In classes like Object, a significant aspect of the learning experience lies in the process - in your successes, failures, experiments and meanderings. Your online journal is a place to record this process, and your overall progress in the course. In every project and lab, you will be partly evaluated on your journal documentation.

Your online journal is not a portfolio! You may have a personal portfolio already (if not, you should be thinking seriously about this!), your online journal is distinctly different from a portfolio, but is a valuable additional record of your work. The journal should contain your notes, ideas, references, and so on. Focus on the process.

It may take you a few weeks to get into the routine of posting your work online, just stick with it! At the end of the semester, your online journal will be a strong reflection of your work this semester.

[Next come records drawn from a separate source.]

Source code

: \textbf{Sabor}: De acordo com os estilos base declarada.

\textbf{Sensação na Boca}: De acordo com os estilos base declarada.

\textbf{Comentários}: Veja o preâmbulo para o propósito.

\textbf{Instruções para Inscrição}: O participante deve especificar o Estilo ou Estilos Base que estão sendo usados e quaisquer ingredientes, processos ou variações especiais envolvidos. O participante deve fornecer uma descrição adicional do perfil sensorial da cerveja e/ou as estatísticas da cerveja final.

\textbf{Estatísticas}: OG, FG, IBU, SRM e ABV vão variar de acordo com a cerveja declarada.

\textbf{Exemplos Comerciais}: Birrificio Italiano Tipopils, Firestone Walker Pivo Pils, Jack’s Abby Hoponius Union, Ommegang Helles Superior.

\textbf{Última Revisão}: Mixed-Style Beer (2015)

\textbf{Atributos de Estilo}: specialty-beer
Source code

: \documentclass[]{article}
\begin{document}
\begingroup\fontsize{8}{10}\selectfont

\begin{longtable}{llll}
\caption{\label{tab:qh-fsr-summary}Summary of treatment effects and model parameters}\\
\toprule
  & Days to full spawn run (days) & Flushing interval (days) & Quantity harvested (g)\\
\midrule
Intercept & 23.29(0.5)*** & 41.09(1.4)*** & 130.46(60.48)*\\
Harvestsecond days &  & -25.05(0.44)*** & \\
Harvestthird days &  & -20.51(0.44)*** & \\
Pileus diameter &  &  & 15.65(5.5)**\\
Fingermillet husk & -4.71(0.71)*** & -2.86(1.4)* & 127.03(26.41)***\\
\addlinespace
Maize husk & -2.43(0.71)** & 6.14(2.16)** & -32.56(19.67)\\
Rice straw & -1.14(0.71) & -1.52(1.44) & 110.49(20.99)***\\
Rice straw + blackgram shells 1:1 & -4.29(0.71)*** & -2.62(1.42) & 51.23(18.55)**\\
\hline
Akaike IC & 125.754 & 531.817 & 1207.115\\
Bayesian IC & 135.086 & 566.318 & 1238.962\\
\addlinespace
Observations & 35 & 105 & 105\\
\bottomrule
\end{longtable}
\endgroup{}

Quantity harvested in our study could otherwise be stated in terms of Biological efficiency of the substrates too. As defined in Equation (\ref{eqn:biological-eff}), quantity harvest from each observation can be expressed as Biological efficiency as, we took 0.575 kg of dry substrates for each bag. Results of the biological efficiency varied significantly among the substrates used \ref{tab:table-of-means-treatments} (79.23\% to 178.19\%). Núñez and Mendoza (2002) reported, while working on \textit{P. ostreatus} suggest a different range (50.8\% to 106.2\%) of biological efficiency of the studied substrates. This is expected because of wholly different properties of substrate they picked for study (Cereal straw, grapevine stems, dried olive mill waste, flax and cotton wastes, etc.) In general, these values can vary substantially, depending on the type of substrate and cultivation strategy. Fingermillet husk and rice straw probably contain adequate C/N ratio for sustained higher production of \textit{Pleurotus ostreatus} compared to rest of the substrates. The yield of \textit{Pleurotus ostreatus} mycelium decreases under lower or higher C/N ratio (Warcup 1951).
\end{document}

If you use your online journal for other classes or content (which I highly encourage), you must have a dedicated category for Object.

Good documentation habits

Good documentation should include a description and illustration of your project. You should include what it looks like, what it does, what the user or participant does in response. When it’s interactive, mention and show what the user does. Your explanation should give enough information that someone who’s never seen the project can understand it.

You should also include a section describing how the project works, aimed at a more informed reader (your instructor, or next year’s classmates). Include a system diagram to make clear what the major components of the system are and how they communicate.

Use pictures, drawings, and videos liberally to explain your work.

Document your projects thoroughly as you go, don’t put it off until the end. You can begin a post and continue to edit and add content to that post as the project progresses.

Make sure any code you post is well-commented, so you and others can understand what it does. Don’t overload your notes with code!! Code repositories like GitHub are best for sharing code, rather than blogs, so post your code to a repository and link to it from your blog.
GitHub Gist is an ideal way to share code on your blog.

Cite your sources

Make sure to cite the sources where you get ideas, code, circuits, and construction techniques. When you base your work on someone else’s, cite the original author and link to their work, just as you would when quoting another author in a paper. If you only changed one part of an existing program, post only the part you changed, and link to the original. Copying code or techniques without attribution is plagiarism. Few ideas come out of the blue, and your readers can learn a lot from the sources from which you learned and by which you were were inspired. So be generous in sharing your sources.

Remember, your journal lives on the internet, so use hyperlinks generously throughout your posts!!

Resources / Suggestions

  • I highly recommend using Wordpress.com for your online journal - it is free and offers the cleanest layouts of any free blogging platform. It is also platform that you can continue to build on in the future (like, when you become internet famous!)
  • Use Vimeo to embedding videos in your posts.
  • GitHub Gist is an ideal way to share code on your blog.
  • Photos and videos should be taken in landscape orientation.